Netherlands Considers 36% Tax Plan on Unrealized Investment Gains

Netherlands Considers 36% Tax Plan on Unrealized Investment Gains

Key Insights:

  • Netherlands proposes 36 percent tax on unrealized investment gains under Box 3 reform proposal
  • Proposal introduces 36% tax on annual gains including unrealized crypto and stocks assets
  • Senate approval still required while Finance Ministry considers amendments before final voting stage process
  • Tax-free allowance of 1800 euros included alongside loss carry forward and asset rules framework

The Netherlands is moving closer to a new tax plan on investment gains. The proposal targets stocks, bonds, and crypto assets even when they are not sold.

Reports state the Netherlands lower house approved the Box 3 Actual Return Act on February 12, 2026. The bill proposes a 36 percent tax on annual gains, including unrealized profits, but it is not final law. The proposal has drawn attention across financial markets and digital asset communities in Europe.

Netherlands Parliament Moves Forward With Box 3 Tax Plan

Lawmakers in the lower house supported the Box 3 Actual Return Act. The proposal sets a flat 36% tax rate on yearly gains from assets. It includes stocks, bonds, and crypto holdings. The tax applies even if assets are not sold. The measure is not yet enforceable law, it still requires approval from the Senate. 

Based on Crypto Patel, Finance officials are also reviewing changes due to concerns about rejection risk. The proposal aims to replace a system ruled illegal by the Supreme Court. The Box 3 system was previously based on assumed returns rather than actual gains. The Supreme Court ruled parts of the old system incompatible with tax law. 

This ruling pushed lawmakers to design a new annual return based model. Senate review is expected to focus on fairness and economic effects. Some members have raised concerns about taxing unrealized gains annually. Adjustments may be introduced before final voting in the upper chamber.

Tax Rules, Allowance, and Possible Start Date

The draft includes a yearly tax-free allowance of €1,800. Losses may be carried forward to future years. Real estate and startup shares are taxed only upon sale. These rules aim to adjust how different assets are treated. The earliest possible start date is January 1, 2028. Officials say no tax is owed on unrealized gains today. 

The analyst stated, “It is not law yet and still needs Senate approval.” The timeline depends on final parliamentary approval.

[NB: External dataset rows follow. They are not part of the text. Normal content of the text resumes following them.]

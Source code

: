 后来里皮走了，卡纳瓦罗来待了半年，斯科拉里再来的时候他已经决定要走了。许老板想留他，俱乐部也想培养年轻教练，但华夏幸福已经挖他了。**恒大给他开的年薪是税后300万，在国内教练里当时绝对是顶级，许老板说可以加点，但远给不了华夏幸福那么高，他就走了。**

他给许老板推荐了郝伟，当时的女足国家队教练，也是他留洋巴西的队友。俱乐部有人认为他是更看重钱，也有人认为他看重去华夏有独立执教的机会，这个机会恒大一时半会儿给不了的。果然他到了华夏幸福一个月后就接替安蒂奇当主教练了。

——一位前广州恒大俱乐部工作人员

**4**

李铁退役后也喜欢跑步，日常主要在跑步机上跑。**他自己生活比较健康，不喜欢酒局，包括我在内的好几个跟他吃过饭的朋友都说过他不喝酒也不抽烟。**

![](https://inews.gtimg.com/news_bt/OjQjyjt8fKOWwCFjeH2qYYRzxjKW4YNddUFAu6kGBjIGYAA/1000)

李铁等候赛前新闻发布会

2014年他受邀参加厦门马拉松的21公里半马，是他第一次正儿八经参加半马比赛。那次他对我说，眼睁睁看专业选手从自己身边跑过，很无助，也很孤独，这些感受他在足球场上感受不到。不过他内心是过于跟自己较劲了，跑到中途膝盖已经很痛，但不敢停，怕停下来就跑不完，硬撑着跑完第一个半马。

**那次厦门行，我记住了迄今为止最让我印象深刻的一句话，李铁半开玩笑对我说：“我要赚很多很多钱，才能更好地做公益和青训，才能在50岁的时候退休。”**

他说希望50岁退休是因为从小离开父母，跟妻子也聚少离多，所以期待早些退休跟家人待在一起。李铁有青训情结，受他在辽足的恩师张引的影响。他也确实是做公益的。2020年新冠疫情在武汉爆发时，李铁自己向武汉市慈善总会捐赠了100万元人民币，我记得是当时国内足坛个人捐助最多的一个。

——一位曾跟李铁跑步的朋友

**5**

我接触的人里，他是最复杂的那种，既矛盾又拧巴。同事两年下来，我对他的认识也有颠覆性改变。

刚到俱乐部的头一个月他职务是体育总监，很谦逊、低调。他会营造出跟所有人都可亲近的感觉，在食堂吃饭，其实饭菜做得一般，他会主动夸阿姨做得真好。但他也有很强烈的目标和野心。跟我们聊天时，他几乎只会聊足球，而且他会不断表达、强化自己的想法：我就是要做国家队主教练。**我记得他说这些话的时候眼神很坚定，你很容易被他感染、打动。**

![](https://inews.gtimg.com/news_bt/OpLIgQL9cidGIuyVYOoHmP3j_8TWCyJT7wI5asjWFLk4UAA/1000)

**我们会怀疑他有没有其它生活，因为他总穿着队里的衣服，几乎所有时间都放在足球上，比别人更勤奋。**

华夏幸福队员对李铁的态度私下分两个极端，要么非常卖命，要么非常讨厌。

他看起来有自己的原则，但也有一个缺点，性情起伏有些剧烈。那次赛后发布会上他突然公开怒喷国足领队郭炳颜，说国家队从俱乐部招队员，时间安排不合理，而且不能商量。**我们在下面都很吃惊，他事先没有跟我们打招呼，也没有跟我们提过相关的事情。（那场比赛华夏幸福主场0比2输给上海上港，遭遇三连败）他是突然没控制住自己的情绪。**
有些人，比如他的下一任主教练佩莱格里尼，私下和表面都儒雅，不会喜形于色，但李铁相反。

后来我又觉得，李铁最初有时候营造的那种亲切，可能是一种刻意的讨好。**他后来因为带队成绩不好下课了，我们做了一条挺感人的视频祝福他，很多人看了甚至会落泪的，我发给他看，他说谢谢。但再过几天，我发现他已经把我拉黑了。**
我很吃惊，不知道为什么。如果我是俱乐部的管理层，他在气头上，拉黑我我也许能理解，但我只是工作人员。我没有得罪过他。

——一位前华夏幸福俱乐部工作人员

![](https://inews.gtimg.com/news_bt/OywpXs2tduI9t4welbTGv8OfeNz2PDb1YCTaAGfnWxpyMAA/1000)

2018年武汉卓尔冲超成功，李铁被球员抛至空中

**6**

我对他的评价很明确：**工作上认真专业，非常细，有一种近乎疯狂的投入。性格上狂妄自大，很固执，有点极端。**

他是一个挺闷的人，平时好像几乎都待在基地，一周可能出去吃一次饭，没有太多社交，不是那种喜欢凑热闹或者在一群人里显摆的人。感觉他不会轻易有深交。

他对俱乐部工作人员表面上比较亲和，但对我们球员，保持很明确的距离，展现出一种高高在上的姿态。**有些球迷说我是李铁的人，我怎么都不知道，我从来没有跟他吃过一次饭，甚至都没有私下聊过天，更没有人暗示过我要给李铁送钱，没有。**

The €1,800 allowance applies per individual taxpayer each year. It reduces the taxable base before applying the 36% rate. Different asset categories may have separate treatment under draft rules. Crypto assets fall under the same annual assessment framework. If approved, implementation would start after final legislative clearance.

Authorities have not confirmed further changes to tax percentages. The proposal continues to be discussed between lower and upper houses. Market participants are watching Senate discussions closely as revisions may change final wording. The proposal remains subject to political negotiation before any enforcement timeline is set. Final approval is required before taxation changes take effect across Netherlands investment assets framework rules.